We crisscrossed the country two years ago.Willie sang, played chess, and smoked enough dope to make him so high that he had to call NASA to find his head. As for myself, I smoked cigars, drank a little Château de Catpiss, played chess with Willie, and wrote down many things at all hours of the day and night in my little private investigator’s notebook. Along the way, I went to many of Willie’s shows. Wandering around backstage at a Willie Nelson concert is a bit like being the parrot on the shoulder of the guy who’s running the Ferris wheel. It’s not the best seat in the house, but you see enough lights, action, people, and confusion to make you wonder if anybody knows what the hell’s going on. “Fortunately,” said Willie, “we’re not in control.” If you’re sitting out in front, of course, it all rolls along as smoothly as a German train schedule, but as Willie, like any great magician, would be the first to point out, the real show is never in the center ring.

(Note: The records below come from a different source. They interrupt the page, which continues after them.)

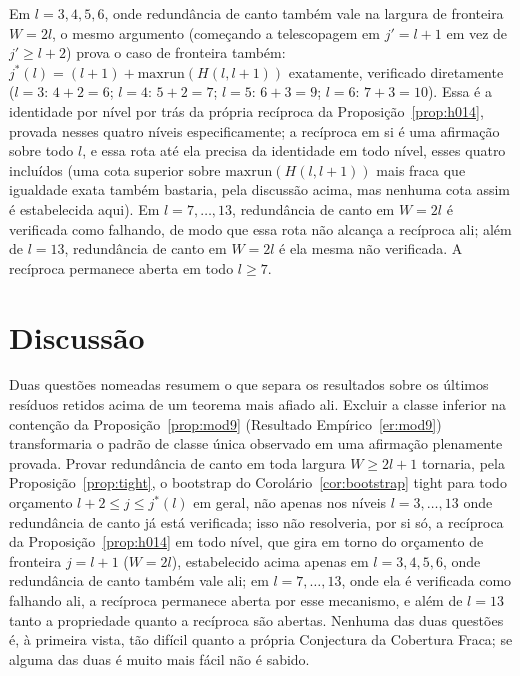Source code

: \documentclass[11pt]{amsart}
\theoremstyle{plain}
\theoremstyle{definition}
\theoremstyle{remark}
\begin{document}
Em $l=3,4,5,6$, onde redundância de canto também vale na largura de fronteira $W=2l$, o mesmo
argumento (começando a telescopagem em $j'=l+1$ em vez de $j'\ge l+2$) prova o caso de fronteira
também: $j^*(l)=(l+1)+\mathrm{maxrun}(H(l,l+1))$ exatamente, verificado diretamente ($l=3$:
$4+2=6$; $l=4$: $5+2=7$; $l=5$: $6+3=9$; $l=6$: $7+3=10$). Essa é a identidade por nível por trás
da própria recíproca da Proposição~\ref{prop:h014}, provada nesses quatro níveis especificamente; a
recíproca em si é uma afirmação sobre todo $l$, e essa rota até ela precisa da identidade em todo
nível, esses quatro incluídos (uma cota superior sobre $\mathrm{maxrun}(H(l,l+1))$ mais fraca que
igualdade exata também bastaria, pela discussão acima, mas nenhuma cota assim é estabelecida
aqui). Em $l=7,\dots,13$, redundância de canto em $W=2l$ é verificada como falhando, de modo que
essa rota não alcança a recíproca ali; além de $l=13$, redundância de canto em $W=2l$ é ela mesma
não verificada. A recíproca permanece aberta em todo $l\ge7$.

\section{Discussão}
\label{sec:discussion}

Duas questões nomeadas resumem o que separa os resultados sobre os últimos resíduos retidos acima
de um teorema mais afiado ali. Excluir a classe inferior na contenção da
Proposição~\ref{prop:mod9} (Resultado Empírico~\ref{er:mod9}) transformaria o padrão de classe
única observado em uma afirmação plenamente provada. Provar redundância de canto em toda largura
$W\ge2l+1$ tornaria, pela Proposição~\ref{prop:tight}, o bootstrap do Corolário~\ref{cor:bootstrap}
tight para todo orçamento $l+2\le j\le j^*(l)$ em geral, não apenas nos níveis $l=3,\dots,13$ onde
redundância de canto já está verificada; isso não resolveria, por si só, a recíproca da
Proposição~\ref{prop:h014} em todo nível, que gira em torno do orçamento de fronteira $j=l+1$
($W=2l$), estabelecido acima apenas em $l=3,4,5,6$, onde redundância de canto também vale ali; em
$l=7,\dots,13$, onde ela é verificada como falhando ali, a recíproca permanece aberta por esse
mecanismo, e além de $l=13$ tanto a propriedade quanto a recíproca são abertas. Nenhuma das duas
questões é, à primeira vista, tão difícil quanto a própria Conjectura da Cobertura Fraca; se
alguma das duas é muito mais fácil não é sabido.
\end{document}
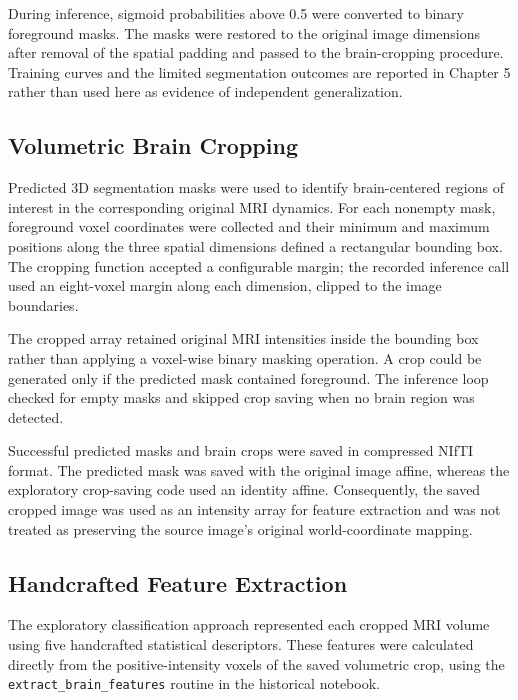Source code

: During inference, sigmoid probabilities above 0.5 were converted to binary foreground masks. The masks were restored to the original image dimensions after removal of the spatial padding and passed to the brain-cropping procedure. Training curves and the limited segmentation outcomes are reported in Chapter 5 rather than used here as evidence of independent generalization.

\subsection{Volumetric Brain Cropping}
\label{subsec:preliminary_3d_cropping}

Predicted 3D segmentation masks were used to identify brain-centered regions of interest in the corresponding original MRI dynamics. For each nonempty mask, foreground voxel coordinates were collected and their minimum and maximum positions along the three spatial dimensions defined a rectangular bounding box. The cropping function accepted a configurable margin; the recorded inference call used an eight-voxel margin along each dimension, clipped to the image boundaries.

The cropped array retained original MRI intensities inside the bounding box rather than applying a voxel-wise binary masking operation. A crop could be generated only if the predicted mask contained foreground. The inference loop checked for empty masks and skipped crop saving when no brain region was detected.

Successful predicted masks and brain crops were saved in compressed NIfTI format. The predicted mask was saved with the original image affine, whereas the exploratory crop-saving code used an identity affine. Consequently, the saved cropped image was used as an intensity array for feature extraction and was not treated as preserving the source image's original world-coordinate mapping.

\subsection{Handcrafted Feature Extraction}
\label{subsec:preliminary_3d_features}

The exploratory classification approach represented each cropped MRI volume using five handcrafted statistical descriptors. These features were calculated directly from the positive-intensity voxels of the saved volumetric crop, using the \texttt{extract\_brain\_features} routine in the historical notebook.

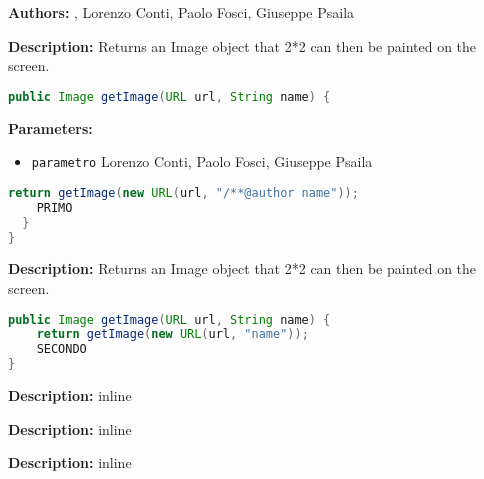 \textbf{Authors:} , Lorenzo Conti,  Paolo Fosci,  Giuseppe Psaila

\textbf{Description:}
Returns an Image object that 2*2 can then be painted on the screen.

\begin{lstlisting}[language=Java]
public Image getImage(URL url, String name) {
\end{lstlisting}
\textbf{Parameters:}
\begin{itemize}
  \item\texttt{parametro} Lorenzo Conti, Paolo Fosci, Giuseppe Psaila
\end{itemize}

\begin{lstlisting}[language=Java]
    return getImage(new URL(url, "/**@author name"));
    PRIMO
  }
}
\end{lstlisting}
\textbf{Description:}
Returns an Image object that 2*2 can then be painted on the screen.

\begin{lstlisting}[language=Java]
public Image getImage(URL url, String name) {
    return getImage(new URL(url, "name"));
    SECONDO
}
\end{lstlisting}
\textbf{Description:}
inline

\textbf{Description:}
inline

\textbf{Description:}
inline


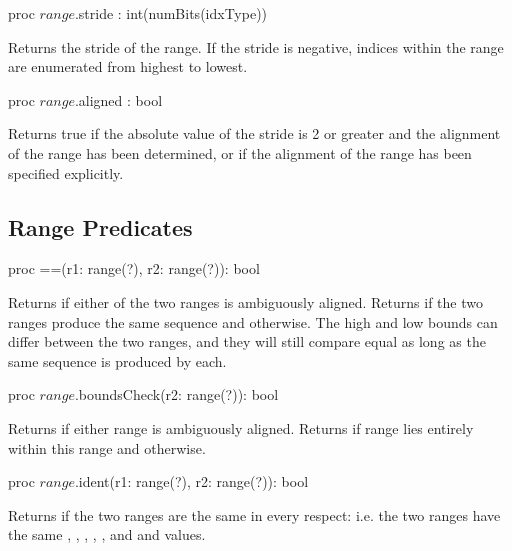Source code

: \begin{protohead}
proc $range$.stride : int(numBits(idxType))
\end{protohead}
\begin{protobody}
Returns the stride of the range.  If the stride is negative, indices within the
range are enumerated from highest to lowest.
\end{protobody}

\begin{protohead}
proc $range$.aligned : bool
\end{protohead}
\begin{protobody}
Returns true if the absolute value of the stride is 2 or greater and the
alignment of the range has been determined, or if the alignment of the range has
been specified explicitly.  
\end{protobody}

\subsection{Range Predicates}

\begin{protohead}
proc ==(r1: range(?), r2: range(?)): bool
\end{protohead}
\begin{protobody}
Returns  if either of the two ranges is ambiguously aligned.
Returns  if the two ranges produce the same sequence
and  otherwise.  The high and low bounds can differ between the two
ranges, and they will still compare equal as long as the same sequence is
produced by each.
\end{protobody}

\begin{protohead}
proc $range$.boundsCheck(r2: range(?)): bool
\end{protohead}
\begin{protobody}
Returns  if either range is ambiguously aligned.
Returns  if range  lies entirely within this range
and  otherwise.  
\end{protobody}

\begin{protohead}
proc $range$.ident(r1: range(?), r2: range(?)): bool
\end{protohead}
\begin{protobody}
Returns  if the two ranges are the same in every respect: i.e. the
two ranges have the same ,
, , , ,  and
 and  values.
\end{protobody}

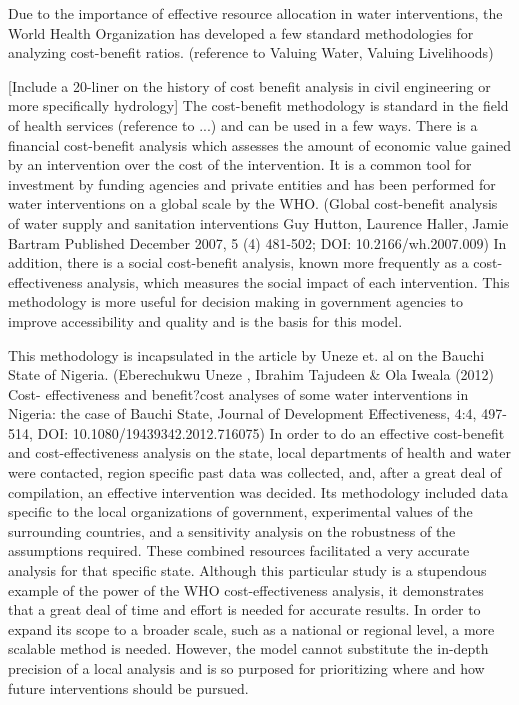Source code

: Due to the importance of effective resource allocation in water interventions, the World Health Organization has developed a few standard methodologies for analyzing cost-benefit ratios. (reference to Valuing Water, Valuing Livelihoods)

[Include a 20-liner on the history of cost benefit analysis in civil engineering or more specifically hydrology]
The cost-benefit methodology is standard in the field of health services (reference to ...) and can be used in a few ways.
There is a financial cost-benefit analysis which assesses the amount of economic value gained by an intervention over the cost of the intervention.
It is a common tool for investment by funding agencies and private entities and has been performed for water interventions on a global scale by the WHO. (Global cost-benefit analysis of water supply and sanitation interventions Guy Hutton, Laurence Haller, Jamie Bartram Published December 2007, 5 (4) 481-502; DOI: 10.2166/wh.2007.009)
In addition, there is a social cost-benefit analysis, known more frequently as a cost-effectiveness analysis, which measures the social impact of each intervention.
This methodology is more useful for decision making in government agencies to improve accessibility and quality and is the basis for this model.

This methodology is incapsulated in the article by Uneze et. al on the Bauchi State of Nigeria. (Eberechukwu Uneze , Ibrahim Tajudeen \& Ola Iweala (2012) Cost- effectiveness and benefit?cost analyses of some water interventions in Nigeria: the case of Bauchi State, Journal of Development Effectiveness, 4:4, 497-514, DOI: 10.1080/19439342.2012.716075)
In order to do an effective cost-benefit and cost-effectiveness analysis on the state, local departments of health and water were contacted, region specific past data was collected, and, after a great deal of compilation, an effective intervention was decided.
Its methodology included data specific to the local organizations of government, experimental values of the surrounding countries, and a sensitivity analysis on the robustness of the assumptions required.
These combined resources facilitated a very accurate analysis for that specific state.
Although this particular study is a stupendous example of the power of the WHO cost-effectiveness analysis, it demonstrates that a great deal of time and effort is needed for accurate results.
In order to expand its scope to a broader scale, such as a national or regional level, a more scalable method is needed.
However, the model cannot substitute the in-depth precision of a local analysis and is so purposed for prioritizing where and how future interventions should be pursued.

Backstage at any show has its similarities, whether it’s Broadway or the circus or the meanest little honky-tonk in Nacogdoches—the palpable sense of people out there somewhere in the darkness waiting for your performance, or being able to pull a curtain back slightly and experience the actual sight of the audience sitting there waiting to be entertained by someone who, in this case, happens to be you. It’s the reason Richard Burton vomited before almost every live performance of his life. It’s part of the reason George Jones took Early Times, Judy Garland took bluebirds, and many a shining star burned out too soon. Standing alone in the spotlight, up on the high wire without a net, is something Willie Nelson has had to deal with for most of his adult life.

One night at Billy Bob’s in Fort Worth, I was standing backstage in the near darkness when a voice right behind me almost caused me to drop my cigar into my Dr Pepper. It was Willie. “Let me show you something,” he said, and he pulled a curtain back, revealing a cranked-up crowd beginning to get drunk, beginning to grow restless, and packed in tighter than smoked oysters in Hong Kong. Viewed from our hidden angle, they were a strangely intimidating sight, yet Willie took them in almost like a walk in the trailer park.

“That’s where the real show is,” he said.

“If that’s where the real show is,” I said, “I want my money back.”

“Do you realize,” Willie continued in a soft, soothing, serious voice, “that ninety-nine percent of those people are not with their true first choice?”

“Do you realize,” I said, “that you and I aren’t with our true first choice either? I mean, a latent homosexual relationship is a nice thing to have going for us, but sooner or later …”

Willie wasn’t listening to my cocktail chatter. He looked out at the crowd for a moment or two longer and then let the curtain drop from his hand, sending us back into twilight. “That’s why they play the jukebox,” he said.

Willie’s character leapt off the stage and onto the page. I don’t know if you’d call it Jewish radar or cowboy intuition, but during my travels with Willie, a storyline began to evolve. He would be at the center of one of my most challenging cases (and I’d have to solve it before we all ended up in a bar singing Jimmy Buffett cover songs). There wasn’t a butler to do it, but Willie did have a valet named Ben Dorsey, who’d once been John Wayne’s valet. This provided some humorous commentary, since Willie wasn’t an enormous fan of the Duke’s. Willie preferred the old singing cowboys. Of John Wayne, he once said, “He couldn’t sing and his horse was never smart.” (That kind of talk never failed to irritate Dorsey and usually resulted in some sort of tension convention.) Other real characters who inhabit the Honeysuckle Rose and the pages of Roadkill are Bobbie Nelson, Willie’s sister; Lana Nelson, Willie’s daughter; Gates “Gator” Moore, his intrepid bus driver; L.G., his one-man security team; and a cast of thousands of friends, fans, and family, who, along with life itself, did everything they could to interrupt our chess games.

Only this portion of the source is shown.